A estética e o ritmo narrativo são personagens à parte em Tempo de Caça. Em uma cenografia inóspita, com um jogo de luzes que traduz o "sentimento" da cena e uma sonorização opressiva (cada toque no corpo se faz ouvir), a trama, em seu início, é conduzida lentamente. Há um propósito: os laços entre os "ladrões por sobrevivência" precisam estar bem reconstituídos, porque é isso o que pode sustentá-los quando a noite cair sobre eles. (Netflix)
#Alive (2020)
Outro filme sul-coreano de zumbis que acrescentou ao subgênero. No contexto da pandemia, reflete sobre temas como o medo de ser contaminado, o isolamento, a proteção aos entes queridos, a ética das estratégias de sobrevivência, o poder das redes sociais, a necessidade de cooperação, aquilo que nos mantêm agarrados à existência e a esperança por uma cura.
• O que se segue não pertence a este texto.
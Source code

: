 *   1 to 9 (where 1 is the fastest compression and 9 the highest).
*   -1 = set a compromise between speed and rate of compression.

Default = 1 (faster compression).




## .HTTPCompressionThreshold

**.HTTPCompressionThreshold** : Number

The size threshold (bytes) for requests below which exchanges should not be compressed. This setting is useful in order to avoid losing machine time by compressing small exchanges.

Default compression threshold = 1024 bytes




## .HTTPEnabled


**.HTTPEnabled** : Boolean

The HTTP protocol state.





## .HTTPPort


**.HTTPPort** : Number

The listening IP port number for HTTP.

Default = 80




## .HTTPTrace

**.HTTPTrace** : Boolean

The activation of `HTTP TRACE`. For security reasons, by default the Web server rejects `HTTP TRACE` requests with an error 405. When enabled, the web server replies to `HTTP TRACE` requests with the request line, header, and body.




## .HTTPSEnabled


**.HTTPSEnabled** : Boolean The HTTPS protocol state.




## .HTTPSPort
Com direção do estreante Il Cho, #Alive conta com dois jovens e carismáticos atores nos papéis principais: Yoo Ah-in, do filme Em Chamas, e Park Shin-hye, atriz da série Memórias de Alhambra. Ele interpreta Oh Joon-woo, um nativo digital que logo no começo vê-se sozinho no seu apartamento e ameaçado por conta de um vírus que está se alastrando rapidamente, transformando todos em zumbis — que têm as típicas fome incontrolável e incapacidade de comunicação, mas também uma "memória profissional" que será bem explorada pelo roteiro. Shin-hye encarna uma vizinha que surge em um momento-chave do filme. (Netflix)
A Ligação (2020)
Assinado por Lee Chung-yun, 31 anos, este filme de casa mal-assombrada inspira-se em O Chamado (The Caller, 2011), rodado pelo britânico Matthew Parkhill em Porto Rico, para falar sobre os impactos, a curto, a médio ou a longo prazo, de ações individuais e as bifurcações na realidade. A jovem Seo-yeon (Park Shin-hye, de #Alive) volta ao lar de sua infância, na zona rural, quando vai visitar sua mãe, doente em um hospital. Após perder seu celular, encontra na casa da família um telefone antigo e recebe uma ligação desesperada de uma mulher que diz estar sendo vítima de torturas exorcizantes de sua mãe. A partir daí, a protagonista passa a se comunicar com Young-sook (Jeon Jong-seo, de Em Chamas), e as duas descobrem que têm a mesma idade, 28 anos, e que estão na mesma casa, mas separadas pelo tempo: a primeira, em 2019, a segunda, em 1999. (Netflix)
Noite no Paraíso (2020)
Este eu também não vi ainda, mas entra na lista por ser uma das mais recentes estreias no Brasil. Lançado no Festival de Veneza do ano passado, o filme escrito e dirigido por Park Hoon-jung, 46 anos. A sinopse diz o seguinte: escondido, após uma tragédia, nas paisagens vulcânicas da ilha de Jeju, ao sul do país, um gângster injustiçado (Eom Tae-goo) se envolve com uma mulher (Jeon Yeo-bin) que tem seus próprios demônios. (Netflix)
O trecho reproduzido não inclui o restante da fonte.